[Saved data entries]
━━━━

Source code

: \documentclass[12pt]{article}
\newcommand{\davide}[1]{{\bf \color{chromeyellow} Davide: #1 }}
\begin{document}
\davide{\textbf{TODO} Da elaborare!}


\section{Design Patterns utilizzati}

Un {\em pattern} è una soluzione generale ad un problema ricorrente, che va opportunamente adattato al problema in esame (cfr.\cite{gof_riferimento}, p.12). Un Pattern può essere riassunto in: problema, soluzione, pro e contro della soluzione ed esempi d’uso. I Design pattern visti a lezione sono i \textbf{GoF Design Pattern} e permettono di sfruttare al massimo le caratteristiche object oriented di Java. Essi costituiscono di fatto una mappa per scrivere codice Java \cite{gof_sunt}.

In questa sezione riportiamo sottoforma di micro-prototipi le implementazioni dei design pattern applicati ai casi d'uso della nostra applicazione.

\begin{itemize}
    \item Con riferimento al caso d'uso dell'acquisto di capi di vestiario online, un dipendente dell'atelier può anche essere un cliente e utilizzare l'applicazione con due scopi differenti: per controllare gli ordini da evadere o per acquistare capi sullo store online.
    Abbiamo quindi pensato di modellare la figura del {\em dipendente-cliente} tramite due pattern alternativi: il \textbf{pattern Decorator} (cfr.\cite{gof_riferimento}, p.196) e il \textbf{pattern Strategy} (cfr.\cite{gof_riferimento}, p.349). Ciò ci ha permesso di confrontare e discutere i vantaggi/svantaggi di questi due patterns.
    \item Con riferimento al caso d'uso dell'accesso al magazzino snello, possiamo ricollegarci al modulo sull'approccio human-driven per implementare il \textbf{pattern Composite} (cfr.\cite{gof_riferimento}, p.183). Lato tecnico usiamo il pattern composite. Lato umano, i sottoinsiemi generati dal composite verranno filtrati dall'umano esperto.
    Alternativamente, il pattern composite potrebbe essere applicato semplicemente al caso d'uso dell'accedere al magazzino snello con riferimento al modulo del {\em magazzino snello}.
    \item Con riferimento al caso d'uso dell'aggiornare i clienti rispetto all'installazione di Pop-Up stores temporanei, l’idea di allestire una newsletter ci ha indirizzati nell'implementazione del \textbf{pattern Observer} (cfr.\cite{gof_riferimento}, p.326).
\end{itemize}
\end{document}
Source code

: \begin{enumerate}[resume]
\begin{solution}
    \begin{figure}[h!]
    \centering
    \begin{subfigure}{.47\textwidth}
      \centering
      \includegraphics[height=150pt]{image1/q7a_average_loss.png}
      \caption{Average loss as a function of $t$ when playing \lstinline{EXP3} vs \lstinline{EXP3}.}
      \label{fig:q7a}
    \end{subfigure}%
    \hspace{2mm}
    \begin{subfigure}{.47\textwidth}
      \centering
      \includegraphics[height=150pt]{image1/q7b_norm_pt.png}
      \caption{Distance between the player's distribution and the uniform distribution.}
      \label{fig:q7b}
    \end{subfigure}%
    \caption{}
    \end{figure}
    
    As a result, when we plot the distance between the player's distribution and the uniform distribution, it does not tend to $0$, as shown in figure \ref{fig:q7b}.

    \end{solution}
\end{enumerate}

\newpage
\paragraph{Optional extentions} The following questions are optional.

━━━━

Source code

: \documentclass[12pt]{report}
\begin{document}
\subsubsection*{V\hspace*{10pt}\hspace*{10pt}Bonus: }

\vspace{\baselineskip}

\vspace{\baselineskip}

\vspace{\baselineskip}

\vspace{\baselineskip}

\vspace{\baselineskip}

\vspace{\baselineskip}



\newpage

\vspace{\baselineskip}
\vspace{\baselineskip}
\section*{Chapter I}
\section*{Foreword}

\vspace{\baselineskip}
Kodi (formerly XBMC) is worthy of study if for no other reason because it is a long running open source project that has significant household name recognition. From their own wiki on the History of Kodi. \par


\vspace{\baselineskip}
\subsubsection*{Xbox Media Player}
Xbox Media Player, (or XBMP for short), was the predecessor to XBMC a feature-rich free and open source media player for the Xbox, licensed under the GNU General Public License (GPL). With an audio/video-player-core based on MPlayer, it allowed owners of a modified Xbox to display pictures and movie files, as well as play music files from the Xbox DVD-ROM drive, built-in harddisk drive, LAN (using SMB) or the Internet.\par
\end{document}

━━━━

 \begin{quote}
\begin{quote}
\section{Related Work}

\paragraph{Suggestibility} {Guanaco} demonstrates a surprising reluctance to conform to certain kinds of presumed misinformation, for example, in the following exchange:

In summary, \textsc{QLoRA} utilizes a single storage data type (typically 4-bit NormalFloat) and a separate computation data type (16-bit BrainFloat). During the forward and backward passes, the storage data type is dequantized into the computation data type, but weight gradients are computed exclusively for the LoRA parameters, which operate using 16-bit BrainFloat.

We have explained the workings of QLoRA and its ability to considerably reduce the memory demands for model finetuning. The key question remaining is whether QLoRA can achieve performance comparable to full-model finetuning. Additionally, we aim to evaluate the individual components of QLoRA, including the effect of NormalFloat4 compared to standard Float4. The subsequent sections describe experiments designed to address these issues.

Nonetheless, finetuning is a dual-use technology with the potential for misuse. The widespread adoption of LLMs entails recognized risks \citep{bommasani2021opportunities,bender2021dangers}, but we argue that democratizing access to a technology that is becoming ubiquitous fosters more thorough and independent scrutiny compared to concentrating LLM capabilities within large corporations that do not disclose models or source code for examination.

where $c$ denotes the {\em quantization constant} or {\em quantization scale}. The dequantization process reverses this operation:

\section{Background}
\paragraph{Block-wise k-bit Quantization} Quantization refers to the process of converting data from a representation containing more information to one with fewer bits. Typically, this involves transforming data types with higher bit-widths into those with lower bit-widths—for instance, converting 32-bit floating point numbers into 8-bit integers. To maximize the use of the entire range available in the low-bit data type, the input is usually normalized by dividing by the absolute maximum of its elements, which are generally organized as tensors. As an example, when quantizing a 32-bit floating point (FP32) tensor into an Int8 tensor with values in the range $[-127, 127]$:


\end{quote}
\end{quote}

━━━━

Only lines holding the word "documentclass" belong in the answer; copy all of them from the records.

**Response for this exercise:**
: \documentclass[12pt]{article}
: \documentclass[12pt]{report}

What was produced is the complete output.